[Problem to solve]: List all the lines in these records that hold "token".

Extracted records
● ● ●

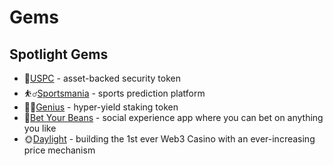 
# Gems

## Spotlight Gems

- 🔵[USPC](uspc.md) - asset-backed security token
- ⛹️‍♂️[Sportsmania](sportsmania.md) - sports prediction platform
- 👨‍🎓[Genius](genius.md) - hyper-yield staking token
- 🔮[Bet Your Beans](byb.md) - social experience app where you can bet on anything you like
- 🌞[Daylight](daylight.md) - building the 1st ever Web3 Casino with an ever-increasing price mechanism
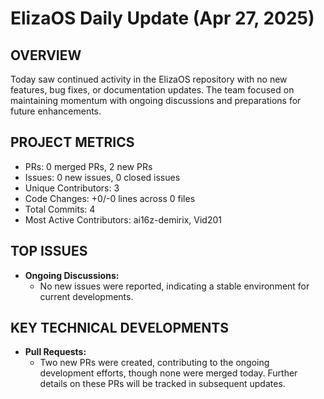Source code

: # ElizaOS Daily Update (Apr 27, 2025)

## OVERVIEW 
Today saw continued activity in the ElizaOS repository with no new features, bug fixes, or documentation updates. The team focused on maintaining momentum with ongoing discussions and preparations for future enhancements.

## PROJECT METRICS
- PRs: 0 merged PRs, 2 new PRs
- Issues: 0 new issues, 0 closed issues
- Unique Contributors: 3
- Code Changes: +0/-0 lines across 0 files
- Total Commits: 4
- Most Active Contributors: ai16z-demirix, Vid201

## TOP ISSUES
- **Ongoing Discussions:**
  - No new issues were reported, indicating a stable environment for current developments.

## KEY TECHNICAL DEVELOPMENTS
- **Pull Requests:**
  - Two new PRs were created, contributing to the ongoing development efforts, though none were merged today. Further details on these PRs will be tracked in subsequent updates.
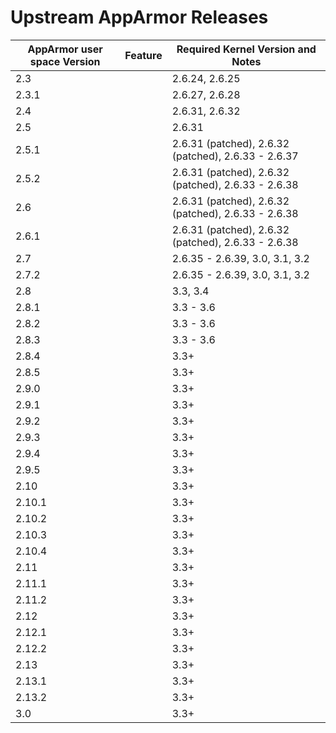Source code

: # Upstream AppArmor Releases

| AppArmor user space Version | Feature | Required Kernel Version and Notes |
|-----------------------------|---------|-----------------------------------|
| 2.3  |   |2.6.24, 2.6.25   |
| 2.3.1  |   |2.6.27, 2.6.28   |
| 2.4  |   | 2.6.31, 2.6.32  |
| 2.5  |   |2.6.31   |
| 2.5.1  |   |2.6.31 (patched), 2.6.32 (patched), 2.6.33 - 2.6.37   |
| 2.5.2  |   |2.6.31 (patched), 2.6.32 (patched), 2.6.33 - 2.6.38   |
| 2.6  |   |2.6.31 (patched), 2.6.32 (patched), 2.6.33 - 2.6.38   |
| 2.6.1  |   |2.6.31 (patched), 2.6.32 (patched), 2.6.33 - 2.6.38
| 2.7  |   |2.6.35 - 2.6.39, 3.0, 3.1, 3.2   |
| 2.7.2  |   |2.6.35 - 2.6.39, 3.0, 3.1, 3.2   |
| 2.8  |   |3.3, 3.4   |
| 2.8.1  |   |3.3 - 3.6   |
| 2.8.2  |   |3.3 - 3.6   |
| 2.8.3  |   |3.3 - 3.6   |
| 2.8.4  |   |3.3+   |
| 2.8.5  |   |3.3+   |
| 2.9.0  |   |3.3+   |
| 2.9.1  |   |3.3+   |
| 2.9.2  |   |3.3+   |
| 2.9.3  |   |3.3+   |
| 2.9.4  |   |3.3+   |
| 2.9.5  |   |3.3+   |
| 2.10  |   |3.3+   |
| 2.10.1  |   |3.3+   |
| 2.10.2  |   |3.3+   |
| 2.10.3  |   |3.3+   |
| 2.10.4  |   |3.3+   |
| 2.11  |   |3.3+   |
| 2.11.1  |   |3.3+   |
| 2.11.2  |   |3.3+   |
| 2.12  |   |3.3+   |
| 2.12.1  |   |3.3+   |
| 2.12.2  |   |3.3+   |
| 2.13  |   |3.3+   |
| 2.13.1  |   |3.3+   |
| 2.13.2  |   |3.3+   |
| 3.0 |   |3.3+   |

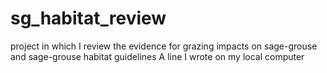 # sg_habitat_review
project in which I review the evidence for grazing impacts on sage-grouse and sage-grouse habitat guidelines
A line I wrote on my local computer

● ● ●

[Reply to the exercise]:
- 🔵[USPC](uspc.md) - asset-backed security token
- 👨‍🎓[Genius](genius.md) - hyper-yield staking token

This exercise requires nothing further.